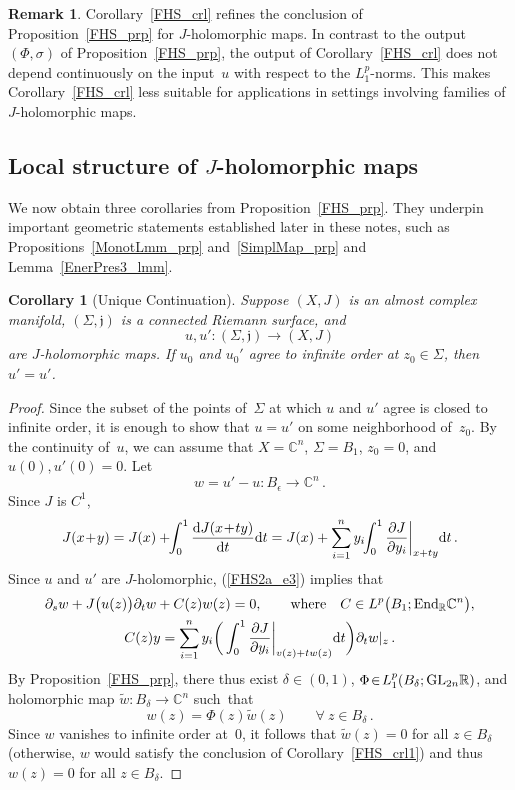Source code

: \documentclass[11pt]{article}
\numberwithin{equation}{section}
\newtheorem{crl}[thm]{Corollary}
\theoremstyle{definition}
\newtheorem{rmk}[thm]{Remark}
\def\BE#1{\begin{equation}\label{#1}}
\def\EE{\end{equation}}
\def\eref#1{(\ref{#1})}
\def\wt#1{\widetilde{#1}}
\def\lra{\longrightarrow}
\def\C{\mathbb{C}}
\def\fj{\mathfrak j}
\def\R{\mathbb R}
\def\de{\delta}
\def\ep{\epsilon}
\def\si{\sigma}
\def\Si{\Sigma}
\def\prt{\partial}
\def\End{\textnormal{End}}
\def\GL{\textnormal{GL}}
\def\nd{\textnormal{d}}
\begin{document}
\begin{rmk}\label{FHS_rmk}
Corollary~\ref{FHS_crl} refines the conclusion of Proposition~\ref{FHS_prp}
for $J$-holomorphic maps.
In contrast to the output $(\Phi,\si)$ of Proposition~\ref{FHS_prp},
the output of Corollary~\ref{FHS_crl} does not depend continuously 
on the input~$u$ with respect to the $L^p_1$-norms.
This makes Corollary~\ref{FHS_crl} less suitable for applications in settings 
involving families of $J$-holomorphic maps.
\end{rmk}







\subsection{Local structure of $J$-holomorphic maps}
\label{LocJMaps_subs2}

\noindent
We now obtain three corollaries from Proposition~\ref{FHS_prp}.
They underpin important geometric statements established later
in these notes, such as Propositions~\ref{MonotLmm_prp} and~\ref{SimplMap_prp}
and Lemma~\ref{EnerPres3_lmm}.

\begin{crl}[Unique Continuation]\label{FHS_crl2a}
Suppose $(X,J)$ is an almost complex manifold, $(\Si,\fj)$ 
is a connected Riemann surface, and
$$u,u'\!:(\Si,\fj)\lra (X,J)$$
are $J$-holomorphic maps.
If $u_0$ and $u_0'$ agree to infinite order at $z_0\!\in\!\Si$, then $u'\!=\!u'$.
\end{crl}

\begin{proof}
Since the subset of the points of~$\Si$ at which $u$ and $u'$ agree is closed to infinite order, 
it is enough to show that $u\!=\!u'$ on some neighborhood of~$z_0$.
By the continuity of~$u$, we can assume that $X\!=\!\C^n$, 
$\Si\!=\!B_1$, $z_0\!=\!0$, and $u(0),u'(0)\!=\!0$.
Let
$$w\!=\!u'\!-\!u:B_{\ep}\lra \C^n\,.$$
Since $J$ is $C^1$,
\BE{FHS2a_e3}J(x\!+\!y)=J(x)+\!\!\int_0^1\frac{\nd J(x\!+\!ty)}{\nd t}\nd t
=J(x)+\sum_{i=1}^ny_i\!\!
\int_0^1\frac{\prt J}{\prt y_i}\bigg|_{x+ty}\nd t\,.\EE
Since $u$ and $u'$ are $J$-holomorphic, \eref{FHS2a_e3} implies that 
\begin{gather*}
\prt_s w + J\big(u(z)\big)\prt_t w+C(z)w(z)=0, \qquad\hbox{where}\quad
C\in L^p\big(B_1;\End_{\R}\C^n\big),\\
C(z)y=\sum_{i=1}^ny_i
\bigg(\int_0^1\frac{\prt J}{\prt y_i}\bigg|_{v(z)+tw(z)}\nd t\bigg)\prt_tw|_z\,.
\end{gather*}
By Proposition~\ref{FHS_prp}, 
there thus exist $\de\!\in\!(0,1)$, \hbox{$\Phi\!\in\!L^p_1(B_{\de};\GL_{2n}\R)$},
and holomorphic map \hbox{$\wt{w}\!:B_{\de}\!\lra\!\C^n$} such~that 
$$w(z)=\Phi(z)\wt{w}(z) \qquad\forall~z\in B_{\de}\,.$$
Since $w$ vanishes to infinite order at~$0$, it follows that
$\wt{w}(z)\!=\!0$ for all $z\!\in\!B_{\de}$
(otherwise, $w$ would satisfy the conclusion of Corollary~\ref{FHS_crl1})
and thus $w(z)\!=\!0$ for all $z\!\in\!B_{\de}$.
\end{proof}
\end{document}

──────

## Work request
Your copy should hold every entry exactly as written, but none of the pictures.

## Written solution
Source code

: \documentclass[11pt]{article}
\numberwithin{equation}{section}
\newtheorem{crl}[thm]{Corollary}
\theoremstyle{definition}
\newtheorem{rmk}[thm]{Remark}
\def\BE#1{\begin{equation}\label{#1}}
\def\EE{\end{equation}}
\def\eref#1{(\ref{#1})}
\def\wt#1{\widetilde{#1}}
\def\lra{\longrightarrow}
\def\C{\mathbb{C}}
\def\fj{\mathfrak j}
\def\R{\mathbb R}
\def\de{\delta}
\def\ep{\epsilon}
\def\si{\sigma}
\def\Si{\Sigma}
\def\prt{\partial}
\def\End{\textnormal{End}}
\def\GL{\textnormal{GL}}
\def\nd{\textnormal{d}}
\begin{document}
\begin{rmk}\label{FHS_rmk}
Corollary~\ref{FHS_crl} refines the conclusion of Proposition~\ref{FHS_prp}
for $J$-holomorphic maps.
In contrast to the output $(\Phi,\si)$ of Proposition~\ref{FHS_prp},
the output of Corollary~\ref{FHS_crl} does not depend continuously 
on the input~$u$ with respect to the $L^p_1$-norms.
This makes Corollary~\ref{FHS_crl} less suitable for applications in settings 
involving families of $J$-holomorphic maps.
\end{rmk}







\subsection{Local structure of $J$-holomorphic maps}
\label{LocJMaps_subs2}

\noindent
We now obtain three corollaries from Proposition~\ref{FHS_prp}.
They underpin important geometric statements established later
in these notes, such as Propositions~\ref{MonotLmm_prp} and~\ref{SimplMap_prp}
and Lemma~\ref{EnerPres3_lmm}.

\begin{crl}[Unique Continuation]\label{FHS_crl2a}
Suppose $(X,J)$ is an almost complex manifold, $(\Si,\fj)$ 
is a connected Riemann surface, and
$$u,u'\!:(\Si,\fj)\lra (X,J)$$
are $J$-holomorphic maps.
If $u_0$ and $u_0'$ agree to infinite order at $z_0\!\in\!\Si$, then $u'\!=\!u'$.
\end{crl}

\begin{proof}
Since the subset of the points of~$\Si$ at which $u$ and $u'$ agree is closed to infinite order, 
it is enough to show that $u\!=\!u'$ on some neighborhood of~$z_0$.
By the continuity of~$u$, we can assume that $X\!=\!\C^n$, 
$\Si\!=\!B_1$, $z_0\!=\!0$, and $u(0),u'(0)\!=\!0$.
Let
$$w\!=\!u'\!-\!u:B_{\ep}\lra \C^n\,.$$
Since $J$ is $C^1$,
\BE{FHS2a_e3}J(x\!+\!y)=J(x)+\!\!\int_0^1\frac{\nd J(x\!+\!ty)}{\nd t}\nd t
=J(x)+\sum_{i=1}^ny_i\!\!
\int_0^1\frac{\prt J}{\prt y_i}\bigg|_{x+ty}\nd t\,.\EE
Since $u$ and $u'$ are $J$-holomorphic, \eref{FHS2a_e3} implies that 
\begin{gather*}
\prt_s w + J\big(u(z)\big)\prt_t w+C(z)w(z)=0, \qquad\hbox{where}\quad
C\in L^p\big(B_1;\End_{\R}\C^n\big),\\
C(z)y=\sum_{i=1}^ny_i
\bigg(\int_0^1\frac{\prt J}{\prt y_i}\bigg|_{v(z)+tw(z)}\nd t\bigg)\prt_tw|_z\,.
\end{gather*}
By Proposition~\ref{FHS_prp}, 
there thus exist $\de\!\in\!(0,1)$, \hbox{$\Phi\!\in\!L^p_1(B_{\de};\GL_{2n}\R)$},
and holomorphic map \hbox{$\wt{w}\!:B_{\de}\!\lra\!\C^n$} such~that 
$$w(z)=\Phi(z)\wt{w}(z) \qquad\forall~z\in B_{\de}\,.$$
Since $w$ vanishes to infinite order at~$0$, it follows that
$\wt{w}(z)\!=\!0$ for all $z\!\in\!B_{\de}$
(otherwise, $w$ would satisfy the conclusion of Corollary~\ref{FHS_crl1})
and thus $w(z)\!=\!0$ for all $z\!\in\!B_{\de}$.
\end{proof}
\end{document}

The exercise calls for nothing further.